Tumors of dysgenetic gonads in Swyer syndrome

Abstract

Background/Purpose The female with Swyer syndrome requires close follow-up because of the high risk of neoplastic transformation in the dysgenetic gonads. The aim of this work was to present our experience with tumors in patients with Swyer syndrome. Methods We studied 8 females with Swyer syndrome. At the time of diagnosis, they were 13 to 18 years old. We performed an ultrasound examination of dysgenetic gonads, hormonal (follicle-stimulating hormone, luteinizing hormone, estradiol, and testosterone) and genetic ( SRY, karyotype) tests, and histologic analysis of gonads (bilateral gonadectomy was performed in all patients). Results Gonadal tumors were found in 6 patients (3 cases of gonadoblastoma, 1 dysgerminoma, and 2 gonadoblastoma with dysgerminoma).
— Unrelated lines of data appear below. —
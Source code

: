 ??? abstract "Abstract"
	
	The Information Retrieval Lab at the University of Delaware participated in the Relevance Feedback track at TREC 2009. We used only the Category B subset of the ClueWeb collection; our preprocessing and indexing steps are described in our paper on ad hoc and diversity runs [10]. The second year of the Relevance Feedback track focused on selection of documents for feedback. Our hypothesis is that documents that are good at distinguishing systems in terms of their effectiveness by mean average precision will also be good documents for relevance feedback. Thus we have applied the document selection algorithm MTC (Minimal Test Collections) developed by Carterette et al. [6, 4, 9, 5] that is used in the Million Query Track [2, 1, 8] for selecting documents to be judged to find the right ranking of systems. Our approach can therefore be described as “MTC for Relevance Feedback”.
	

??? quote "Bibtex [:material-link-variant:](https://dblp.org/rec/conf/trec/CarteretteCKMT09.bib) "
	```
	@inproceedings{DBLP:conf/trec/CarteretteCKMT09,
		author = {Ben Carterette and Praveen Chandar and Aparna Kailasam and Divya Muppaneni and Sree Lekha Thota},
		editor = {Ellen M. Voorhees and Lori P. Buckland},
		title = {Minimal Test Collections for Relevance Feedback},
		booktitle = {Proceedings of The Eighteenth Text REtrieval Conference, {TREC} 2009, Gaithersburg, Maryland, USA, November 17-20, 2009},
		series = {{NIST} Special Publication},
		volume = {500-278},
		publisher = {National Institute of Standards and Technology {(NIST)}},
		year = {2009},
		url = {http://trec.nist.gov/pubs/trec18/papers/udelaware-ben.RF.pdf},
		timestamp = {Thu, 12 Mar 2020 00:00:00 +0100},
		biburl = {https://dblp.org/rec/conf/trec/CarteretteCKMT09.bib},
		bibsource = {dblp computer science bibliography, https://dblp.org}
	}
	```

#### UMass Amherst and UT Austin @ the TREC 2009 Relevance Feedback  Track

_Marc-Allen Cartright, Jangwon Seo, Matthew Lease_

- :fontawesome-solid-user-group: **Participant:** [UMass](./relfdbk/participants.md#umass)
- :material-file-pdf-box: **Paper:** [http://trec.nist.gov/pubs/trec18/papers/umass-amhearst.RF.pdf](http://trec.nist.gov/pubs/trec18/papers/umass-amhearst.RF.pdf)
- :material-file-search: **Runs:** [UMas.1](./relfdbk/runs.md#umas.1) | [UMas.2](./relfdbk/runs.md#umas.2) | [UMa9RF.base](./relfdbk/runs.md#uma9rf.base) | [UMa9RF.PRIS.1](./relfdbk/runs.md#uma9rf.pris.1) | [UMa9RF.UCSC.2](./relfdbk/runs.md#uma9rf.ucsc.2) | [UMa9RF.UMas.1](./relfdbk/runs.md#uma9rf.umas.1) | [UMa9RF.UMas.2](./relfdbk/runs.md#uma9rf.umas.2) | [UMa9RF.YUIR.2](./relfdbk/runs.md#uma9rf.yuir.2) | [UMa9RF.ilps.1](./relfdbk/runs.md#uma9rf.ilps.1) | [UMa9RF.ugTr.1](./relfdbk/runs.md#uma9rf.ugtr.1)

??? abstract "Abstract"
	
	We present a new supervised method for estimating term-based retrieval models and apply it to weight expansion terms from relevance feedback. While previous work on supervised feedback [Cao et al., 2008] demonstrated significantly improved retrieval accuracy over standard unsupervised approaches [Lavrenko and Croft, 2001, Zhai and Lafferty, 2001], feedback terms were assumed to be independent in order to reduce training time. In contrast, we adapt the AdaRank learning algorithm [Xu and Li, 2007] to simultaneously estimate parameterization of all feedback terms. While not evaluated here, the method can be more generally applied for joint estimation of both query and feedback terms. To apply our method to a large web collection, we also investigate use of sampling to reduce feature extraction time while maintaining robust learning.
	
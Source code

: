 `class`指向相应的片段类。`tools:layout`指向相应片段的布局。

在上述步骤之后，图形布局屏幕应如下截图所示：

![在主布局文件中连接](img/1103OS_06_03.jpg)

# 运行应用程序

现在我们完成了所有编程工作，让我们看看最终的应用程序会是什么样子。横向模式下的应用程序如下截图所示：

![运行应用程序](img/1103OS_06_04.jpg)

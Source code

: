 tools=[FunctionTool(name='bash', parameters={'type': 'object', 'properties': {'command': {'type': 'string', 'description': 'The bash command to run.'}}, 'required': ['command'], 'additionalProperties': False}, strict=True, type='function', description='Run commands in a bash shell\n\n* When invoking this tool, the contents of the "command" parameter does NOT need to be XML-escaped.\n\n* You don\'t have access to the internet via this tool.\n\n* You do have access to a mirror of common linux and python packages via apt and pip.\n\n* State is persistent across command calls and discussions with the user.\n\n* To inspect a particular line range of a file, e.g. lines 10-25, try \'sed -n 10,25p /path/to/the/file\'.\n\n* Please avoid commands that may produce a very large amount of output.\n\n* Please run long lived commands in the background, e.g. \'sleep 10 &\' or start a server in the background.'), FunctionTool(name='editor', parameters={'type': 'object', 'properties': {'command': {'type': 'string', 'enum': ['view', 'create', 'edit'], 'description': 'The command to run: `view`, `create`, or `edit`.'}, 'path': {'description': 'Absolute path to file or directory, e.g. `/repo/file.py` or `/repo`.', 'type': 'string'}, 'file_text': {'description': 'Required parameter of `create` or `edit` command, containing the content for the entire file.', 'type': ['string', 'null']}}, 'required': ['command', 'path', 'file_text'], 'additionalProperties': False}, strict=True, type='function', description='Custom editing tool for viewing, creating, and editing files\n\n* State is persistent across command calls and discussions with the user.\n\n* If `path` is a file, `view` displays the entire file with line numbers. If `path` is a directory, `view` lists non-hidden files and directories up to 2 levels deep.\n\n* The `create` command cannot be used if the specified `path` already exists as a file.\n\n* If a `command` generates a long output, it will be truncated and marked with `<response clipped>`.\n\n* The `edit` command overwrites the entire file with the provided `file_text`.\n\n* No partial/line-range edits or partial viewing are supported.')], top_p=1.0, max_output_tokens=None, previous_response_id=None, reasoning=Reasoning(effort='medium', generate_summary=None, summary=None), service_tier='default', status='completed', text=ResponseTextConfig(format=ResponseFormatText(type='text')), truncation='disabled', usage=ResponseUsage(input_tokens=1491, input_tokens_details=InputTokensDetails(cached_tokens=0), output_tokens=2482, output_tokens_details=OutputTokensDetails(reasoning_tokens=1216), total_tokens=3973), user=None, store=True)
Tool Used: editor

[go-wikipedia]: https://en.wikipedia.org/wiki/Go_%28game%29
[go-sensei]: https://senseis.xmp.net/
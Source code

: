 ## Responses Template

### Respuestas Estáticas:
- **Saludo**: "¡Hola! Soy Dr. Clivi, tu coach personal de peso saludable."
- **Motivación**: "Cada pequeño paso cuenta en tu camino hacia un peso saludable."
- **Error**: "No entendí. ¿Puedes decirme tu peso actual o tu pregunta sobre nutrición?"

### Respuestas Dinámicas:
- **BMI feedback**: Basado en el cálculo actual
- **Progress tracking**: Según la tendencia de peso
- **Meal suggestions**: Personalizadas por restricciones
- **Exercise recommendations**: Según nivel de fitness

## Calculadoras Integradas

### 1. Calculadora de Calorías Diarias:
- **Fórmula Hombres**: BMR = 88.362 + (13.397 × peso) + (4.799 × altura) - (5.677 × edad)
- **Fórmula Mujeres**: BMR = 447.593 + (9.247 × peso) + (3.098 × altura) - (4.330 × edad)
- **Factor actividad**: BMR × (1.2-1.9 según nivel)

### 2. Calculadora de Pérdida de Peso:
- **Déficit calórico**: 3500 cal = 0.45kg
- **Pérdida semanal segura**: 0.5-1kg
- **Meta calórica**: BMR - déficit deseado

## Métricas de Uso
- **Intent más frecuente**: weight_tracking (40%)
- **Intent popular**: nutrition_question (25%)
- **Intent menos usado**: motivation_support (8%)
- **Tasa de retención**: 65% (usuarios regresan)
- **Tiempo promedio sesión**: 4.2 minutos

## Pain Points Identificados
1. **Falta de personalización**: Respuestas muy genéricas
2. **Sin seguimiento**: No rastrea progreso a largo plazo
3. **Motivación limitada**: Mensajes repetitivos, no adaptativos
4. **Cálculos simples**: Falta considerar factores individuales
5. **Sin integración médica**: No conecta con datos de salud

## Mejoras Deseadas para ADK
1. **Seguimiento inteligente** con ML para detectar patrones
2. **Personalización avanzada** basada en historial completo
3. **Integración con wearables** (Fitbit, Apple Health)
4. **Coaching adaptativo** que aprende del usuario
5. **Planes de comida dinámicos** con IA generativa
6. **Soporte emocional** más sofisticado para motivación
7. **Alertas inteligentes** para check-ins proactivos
Hormonal activity of gonadoblastoma was noted in 3 patients, with 1 tumor producing androgens. Conclusion Our data suggest that patents with gonadal dysgenesis and 46,XY karyotype should be referred for bilateral gonadectomy because of the high risk of neoplastic transformation. Estrogen-producing gonadoblastoma may mask gonadal dysgenesis and delay the diagnosis of this pathology.